This weekend i hope to have the steering all done, and have a whack at the trac bar mount. The truck is at my house now so its a little easier to work on. Hopefully ill be done in the next few weeks!!
 
little update. now since the weather is a little better ive finished a few things. Finished reaming out the pitman arm so the steering it all set. Welded up the trac bar mount after cutting it up this weekend. I still have to reinforce it, but i have an idea in mind that shouldnt take very long, just more welding. Im planning on having it on the road before the weekend of April 12th, cause we gotta bring it to the swap to bring everything up. So stuff is going pretty good considering i have only one day a week to work on it.
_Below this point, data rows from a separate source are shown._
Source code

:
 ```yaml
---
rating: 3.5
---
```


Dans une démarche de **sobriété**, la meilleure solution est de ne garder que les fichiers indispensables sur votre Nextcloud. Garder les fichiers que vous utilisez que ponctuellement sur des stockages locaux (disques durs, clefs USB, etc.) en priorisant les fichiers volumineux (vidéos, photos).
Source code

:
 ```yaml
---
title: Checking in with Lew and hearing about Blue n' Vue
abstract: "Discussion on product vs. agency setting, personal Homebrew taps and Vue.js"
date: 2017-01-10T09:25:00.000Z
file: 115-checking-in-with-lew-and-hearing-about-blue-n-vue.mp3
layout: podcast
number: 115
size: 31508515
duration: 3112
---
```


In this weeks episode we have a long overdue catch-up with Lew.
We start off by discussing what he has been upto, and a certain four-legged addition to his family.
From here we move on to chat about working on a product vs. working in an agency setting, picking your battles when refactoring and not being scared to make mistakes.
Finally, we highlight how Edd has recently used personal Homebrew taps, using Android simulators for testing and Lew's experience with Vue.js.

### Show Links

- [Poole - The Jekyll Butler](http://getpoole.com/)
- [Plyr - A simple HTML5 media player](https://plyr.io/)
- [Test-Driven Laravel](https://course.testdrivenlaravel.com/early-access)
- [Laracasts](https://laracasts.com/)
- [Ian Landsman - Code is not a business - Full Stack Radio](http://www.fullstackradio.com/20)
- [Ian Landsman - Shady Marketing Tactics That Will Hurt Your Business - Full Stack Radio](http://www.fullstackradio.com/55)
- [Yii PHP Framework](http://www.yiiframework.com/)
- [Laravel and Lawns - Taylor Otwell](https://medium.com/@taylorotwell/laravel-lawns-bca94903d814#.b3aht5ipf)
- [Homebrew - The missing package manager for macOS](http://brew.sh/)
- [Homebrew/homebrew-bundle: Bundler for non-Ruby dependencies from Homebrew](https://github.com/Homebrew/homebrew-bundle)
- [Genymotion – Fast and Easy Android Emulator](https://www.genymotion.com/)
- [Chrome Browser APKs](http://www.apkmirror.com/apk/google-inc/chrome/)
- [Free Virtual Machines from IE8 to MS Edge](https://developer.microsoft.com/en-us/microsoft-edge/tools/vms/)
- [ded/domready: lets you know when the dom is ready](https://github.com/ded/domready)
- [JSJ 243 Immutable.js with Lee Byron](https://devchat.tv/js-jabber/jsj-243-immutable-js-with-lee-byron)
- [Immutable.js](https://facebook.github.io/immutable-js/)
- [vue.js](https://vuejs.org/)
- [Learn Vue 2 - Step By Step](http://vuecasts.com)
After the swap I will most likley get new buckets and shock mounts. Right now im still using the stock buckets with the shocks i was using with the TTB.

I do have one issue. when i steer fully lock to the left, the pitman arm hits the trac-bar mount. And also the tires are hitting the radius arms on full lock. I plan on getting new wheels with less back spacing so the tires wont hit, but is there any kind of steering stop available? I was wondering if the pitman arm was the limiting factor, and not the tires hitting the radius arms, will the pitman arm stop eventually? What i mean is, is there a range for the steering box or will it just keep turning, causing the tires to turns way too much? Thanks for any help.
 
The steering box will only go so far, but there are steering stop bolts you can adust on the back of your knuckles...You'll probably have to replace them as they are usually tacked to the locking nut from factory.